The inquiry regarding whether the De Minimis Rule (Tolerance Rule) can be applied to specific materials specified in the proviso clauses of the Product Specific Rules (PSR) under the Korea-ASEAN Free Trade Agreement (AKFTA) to grant originating status, regardless of whether the Change in Tariff Classification (CTC) criteria are met, addresses a very important issue in the application of rules of origin. To start with the conclusion, the De Minimis Rule does not apply to the proviso clauses in the AKFTA Product Specific Rules.
First, it is necessary to clearly understand the essence and role of the De Minimis Rule. The De Minimis Rule is one of the FTA rules of origin, serving as a type of Tolerance Rule that allows a product to be recognized as an originating good even if it contains a small amount of non-originating materials that fail to satisfy the PSR, particularly the Change in Tariff Classification (CTC) criteria. For example, if the CTC rule requires a 'Change in Chapter,' but the non-originating materials fall within the same chapter as the finished good and thus fail the rule, this rule can be applied if the value of those non-originating materials does not exceed a certain percentage (7% in the case of AKFTA) of the FOB price or weight of the finished product. In other words, the De Minimis Rule is a provision that allows the "failure" of non-originating materials to satisfy origin criteria within a limited scope.

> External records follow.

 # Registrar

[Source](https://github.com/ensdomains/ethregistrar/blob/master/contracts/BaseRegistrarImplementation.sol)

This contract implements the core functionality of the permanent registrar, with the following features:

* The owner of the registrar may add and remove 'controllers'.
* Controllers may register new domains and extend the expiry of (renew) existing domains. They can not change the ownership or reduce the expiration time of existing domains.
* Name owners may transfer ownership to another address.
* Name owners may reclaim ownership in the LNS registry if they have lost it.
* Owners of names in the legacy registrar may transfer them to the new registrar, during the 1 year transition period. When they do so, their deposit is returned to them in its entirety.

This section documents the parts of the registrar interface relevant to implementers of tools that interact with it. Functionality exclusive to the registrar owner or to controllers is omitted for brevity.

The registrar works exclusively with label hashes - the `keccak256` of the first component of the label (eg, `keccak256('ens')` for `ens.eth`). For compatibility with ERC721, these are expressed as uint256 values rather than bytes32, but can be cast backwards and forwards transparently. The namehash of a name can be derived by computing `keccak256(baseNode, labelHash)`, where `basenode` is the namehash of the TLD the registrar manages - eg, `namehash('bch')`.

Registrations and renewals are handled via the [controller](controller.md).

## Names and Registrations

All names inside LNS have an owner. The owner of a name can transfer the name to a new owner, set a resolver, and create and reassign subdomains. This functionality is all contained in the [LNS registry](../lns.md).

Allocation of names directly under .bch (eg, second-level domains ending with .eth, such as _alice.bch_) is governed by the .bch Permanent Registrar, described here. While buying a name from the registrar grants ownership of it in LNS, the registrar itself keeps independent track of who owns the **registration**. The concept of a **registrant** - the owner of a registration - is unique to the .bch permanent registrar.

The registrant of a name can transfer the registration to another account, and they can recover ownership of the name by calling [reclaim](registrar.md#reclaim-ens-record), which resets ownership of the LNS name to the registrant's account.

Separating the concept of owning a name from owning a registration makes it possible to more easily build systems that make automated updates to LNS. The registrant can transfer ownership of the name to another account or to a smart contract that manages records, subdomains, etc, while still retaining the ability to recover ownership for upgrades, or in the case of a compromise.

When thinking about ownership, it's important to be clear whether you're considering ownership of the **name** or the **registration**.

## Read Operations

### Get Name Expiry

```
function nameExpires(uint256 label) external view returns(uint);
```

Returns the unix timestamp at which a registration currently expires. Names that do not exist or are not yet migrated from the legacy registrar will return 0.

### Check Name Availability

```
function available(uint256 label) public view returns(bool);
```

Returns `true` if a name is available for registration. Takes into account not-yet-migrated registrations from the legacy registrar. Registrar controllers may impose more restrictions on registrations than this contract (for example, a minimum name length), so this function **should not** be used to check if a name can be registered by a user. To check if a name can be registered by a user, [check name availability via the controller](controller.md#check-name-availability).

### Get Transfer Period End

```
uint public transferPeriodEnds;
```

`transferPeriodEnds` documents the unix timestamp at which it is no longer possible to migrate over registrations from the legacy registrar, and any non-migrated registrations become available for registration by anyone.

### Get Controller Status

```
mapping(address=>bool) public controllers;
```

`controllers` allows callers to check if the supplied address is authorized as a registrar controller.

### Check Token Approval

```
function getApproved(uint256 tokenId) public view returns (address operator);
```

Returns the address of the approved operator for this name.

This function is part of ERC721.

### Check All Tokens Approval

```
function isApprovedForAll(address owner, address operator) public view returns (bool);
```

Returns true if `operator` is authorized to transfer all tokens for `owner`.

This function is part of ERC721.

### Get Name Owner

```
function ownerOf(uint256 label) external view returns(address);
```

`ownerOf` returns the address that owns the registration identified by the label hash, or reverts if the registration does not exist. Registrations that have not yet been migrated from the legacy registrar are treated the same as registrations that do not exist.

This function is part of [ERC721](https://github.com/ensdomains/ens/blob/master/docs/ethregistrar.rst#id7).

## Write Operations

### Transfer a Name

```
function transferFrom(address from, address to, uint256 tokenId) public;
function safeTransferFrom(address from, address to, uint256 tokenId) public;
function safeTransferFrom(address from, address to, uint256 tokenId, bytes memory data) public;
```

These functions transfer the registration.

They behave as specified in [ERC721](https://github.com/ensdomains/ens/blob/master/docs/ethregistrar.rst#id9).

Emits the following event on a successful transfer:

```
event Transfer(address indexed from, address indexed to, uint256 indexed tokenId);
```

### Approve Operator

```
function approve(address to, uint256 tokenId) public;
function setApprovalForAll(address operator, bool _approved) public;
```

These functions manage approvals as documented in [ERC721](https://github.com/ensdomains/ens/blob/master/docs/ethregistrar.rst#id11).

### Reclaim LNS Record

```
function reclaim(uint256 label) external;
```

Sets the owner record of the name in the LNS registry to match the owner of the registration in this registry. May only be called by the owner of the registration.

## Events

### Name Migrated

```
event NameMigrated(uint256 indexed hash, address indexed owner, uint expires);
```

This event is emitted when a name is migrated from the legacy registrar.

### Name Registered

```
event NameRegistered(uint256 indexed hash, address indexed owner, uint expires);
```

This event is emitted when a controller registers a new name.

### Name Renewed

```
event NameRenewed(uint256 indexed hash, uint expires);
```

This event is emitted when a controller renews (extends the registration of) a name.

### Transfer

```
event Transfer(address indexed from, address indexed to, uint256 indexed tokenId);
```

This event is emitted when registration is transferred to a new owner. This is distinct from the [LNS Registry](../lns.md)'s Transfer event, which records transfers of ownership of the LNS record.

However, the 'proviso clause' in the AKFTA Product Specific Rules mentioned in your inquiry differs in nature and purpose from the De Minimis Rule. Let’s re-examine the PSR for AKFTA HS Heading 1901.90 (Food Preparations), which was used as an example in the original response.
The sentence starting with 'Provided that' is the 'proviso clause.' This proviso clause imposes an absolute condition that, when manufacturing specific items like those in 1901.90, materials corresponding to headings 0401 to 0404 (e.g., dairy products such as milk and cream) and Chapters 10 (Cereals) and 11 (Products of the milling industry) must be "originating goods" produced in a Party to the agreement (Korea or an ASEAN member state) when determining origin. This directly requires the originating status of specific core materials themselves, regardless of whether those materials underwent a tariff classification change. Such clauses are used to increase the stringency of origin for specific raw materials in certain industries or to encourage regional production.

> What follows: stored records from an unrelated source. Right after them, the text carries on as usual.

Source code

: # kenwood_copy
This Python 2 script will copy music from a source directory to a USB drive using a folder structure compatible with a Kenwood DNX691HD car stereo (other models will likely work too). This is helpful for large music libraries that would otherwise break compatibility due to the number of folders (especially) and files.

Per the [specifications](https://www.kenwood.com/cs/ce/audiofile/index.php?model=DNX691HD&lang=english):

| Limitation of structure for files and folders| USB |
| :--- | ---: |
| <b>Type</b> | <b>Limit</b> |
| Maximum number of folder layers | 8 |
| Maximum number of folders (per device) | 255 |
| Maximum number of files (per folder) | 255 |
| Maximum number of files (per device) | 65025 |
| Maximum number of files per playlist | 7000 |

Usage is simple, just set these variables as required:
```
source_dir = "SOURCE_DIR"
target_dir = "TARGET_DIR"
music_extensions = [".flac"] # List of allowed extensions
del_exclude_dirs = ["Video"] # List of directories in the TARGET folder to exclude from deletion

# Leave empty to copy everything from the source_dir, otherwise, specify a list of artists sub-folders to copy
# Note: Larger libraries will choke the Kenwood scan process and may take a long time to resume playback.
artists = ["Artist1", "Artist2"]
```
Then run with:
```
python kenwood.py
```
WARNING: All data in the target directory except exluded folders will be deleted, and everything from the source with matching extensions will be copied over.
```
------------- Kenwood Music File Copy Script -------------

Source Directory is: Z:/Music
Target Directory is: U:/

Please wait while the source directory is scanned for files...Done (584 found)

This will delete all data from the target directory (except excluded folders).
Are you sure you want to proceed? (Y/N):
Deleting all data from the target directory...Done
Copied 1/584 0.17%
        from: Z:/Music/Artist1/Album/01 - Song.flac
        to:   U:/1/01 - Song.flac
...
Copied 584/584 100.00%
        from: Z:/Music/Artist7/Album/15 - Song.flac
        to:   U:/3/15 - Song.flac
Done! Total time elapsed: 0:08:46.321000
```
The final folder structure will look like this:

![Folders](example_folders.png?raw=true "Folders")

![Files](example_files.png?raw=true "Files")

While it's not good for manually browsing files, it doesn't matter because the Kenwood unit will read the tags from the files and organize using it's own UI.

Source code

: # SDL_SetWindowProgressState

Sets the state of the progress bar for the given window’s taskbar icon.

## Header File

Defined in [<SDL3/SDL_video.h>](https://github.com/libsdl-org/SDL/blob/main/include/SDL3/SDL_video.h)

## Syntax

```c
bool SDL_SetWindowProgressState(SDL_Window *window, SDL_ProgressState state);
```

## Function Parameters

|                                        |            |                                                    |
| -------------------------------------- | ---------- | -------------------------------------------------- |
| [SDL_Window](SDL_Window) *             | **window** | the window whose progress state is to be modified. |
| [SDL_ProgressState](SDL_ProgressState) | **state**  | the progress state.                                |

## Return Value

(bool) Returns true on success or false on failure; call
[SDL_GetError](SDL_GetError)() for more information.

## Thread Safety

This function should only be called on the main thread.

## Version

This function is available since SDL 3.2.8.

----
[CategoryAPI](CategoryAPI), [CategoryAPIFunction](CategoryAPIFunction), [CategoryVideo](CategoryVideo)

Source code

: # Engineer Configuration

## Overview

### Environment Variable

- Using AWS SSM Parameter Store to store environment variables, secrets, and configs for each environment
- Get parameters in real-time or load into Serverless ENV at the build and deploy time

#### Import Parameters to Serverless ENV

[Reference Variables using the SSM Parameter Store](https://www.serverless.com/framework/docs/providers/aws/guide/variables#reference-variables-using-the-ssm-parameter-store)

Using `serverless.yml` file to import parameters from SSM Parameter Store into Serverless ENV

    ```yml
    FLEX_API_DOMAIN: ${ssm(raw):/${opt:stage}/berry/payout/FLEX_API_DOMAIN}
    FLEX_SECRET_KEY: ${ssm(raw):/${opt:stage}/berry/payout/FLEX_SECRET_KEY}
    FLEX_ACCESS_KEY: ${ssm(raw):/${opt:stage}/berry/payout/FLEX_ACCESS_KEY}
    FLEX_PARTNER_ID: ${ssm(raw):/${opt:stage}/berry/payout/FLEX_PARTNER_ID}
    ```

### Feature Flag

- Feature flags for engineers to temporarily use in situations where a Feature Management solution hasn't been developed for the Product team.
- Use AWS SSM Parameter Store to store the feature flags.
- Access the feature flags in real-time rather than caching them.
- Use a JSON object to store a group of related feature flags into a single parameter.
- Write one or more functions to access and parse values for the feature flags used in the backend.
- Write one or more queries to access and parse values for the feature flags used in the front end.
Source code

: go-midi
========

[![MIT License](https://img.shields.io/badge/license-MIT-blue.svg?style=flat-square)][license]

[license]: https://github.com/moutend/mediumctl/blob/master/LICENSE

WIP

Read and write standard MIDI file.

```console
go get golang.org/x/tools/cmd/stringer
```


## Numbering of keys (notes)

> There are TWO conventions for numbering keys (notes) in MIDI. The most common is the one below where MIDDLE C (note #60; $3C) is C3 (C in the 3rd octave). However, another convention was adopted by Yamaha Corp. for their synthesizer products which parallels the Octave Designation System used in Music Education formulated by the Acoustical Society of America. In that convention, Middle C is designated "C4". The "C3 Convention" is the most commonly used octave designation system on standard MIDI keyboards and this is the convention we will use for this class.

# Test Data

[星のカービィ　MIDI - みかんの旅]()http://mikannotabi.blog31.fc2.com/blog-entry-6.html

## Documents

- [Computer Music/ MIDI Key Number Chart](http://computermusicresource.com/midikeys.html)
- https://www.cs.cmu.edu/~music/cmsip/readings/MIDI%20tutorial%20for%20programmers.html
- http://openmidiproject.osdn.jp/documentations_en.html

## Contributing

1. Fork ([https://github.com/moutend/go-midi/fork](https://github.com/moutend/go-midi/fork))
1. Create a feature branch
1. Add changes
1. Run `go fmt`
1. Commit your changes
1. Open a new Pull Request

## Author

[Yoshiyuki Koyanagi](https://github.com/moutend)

Therefore, if the specific materials specified in the proviso clause are non-originating materials, the proviso clause will not be satisfied. Since this proviso clause does not concern whether the materials underwent a tariff change but rather sets the originating status of the material itself as a condition, the proviso clause cannot be satisfied if even 1% of non-originating materials are included. The De Minimis Rule allows exceptions for minor discrepancies that may occur during the application of general PSRs, such as the CTC rule; it is not a regulation meant to relax absolute origin requirements for specific materials.
In summary, the De Minimis Rule is a concept that provides flexibility by stating, "Although the non-originating materials failed to satisfy general origin criteria such as CTC, they will be granted originating status because their proportion is negligible." In contrast, a proviso clause is a clear and mandatory condition stating, "This specific material must be originating in a Party." These two concepts have different purposes, and in the case of a proviso clause, the use of non-originating material itself makes it impossible for the item to obtain originating status. This is similar to a condition stating that 'the main ingredients of a product must be organic,' where one cannot claim it is acceptable simply because 'less than 10% of the ingredients are non-organic.'
Consequently, in most FTAs, including AKFTA, the De Minimis Rule pertains to satisfying general PSRs such as CTC or value-added criteria and does not apply to proviso clauses that absolutely require the origin of specific core materials. Therefore, if materials falling under headings 0401 to 0404 and Chapters 10 and 11 are not originating in an AKFTA Party, the finished good (e.g., 1901.90) cannot be recognized as an AKFTA originating good, even if it satisfies all other criteria. It is very important to accurately understand and comply with the significance of these proviso clauses when applying rules of origin.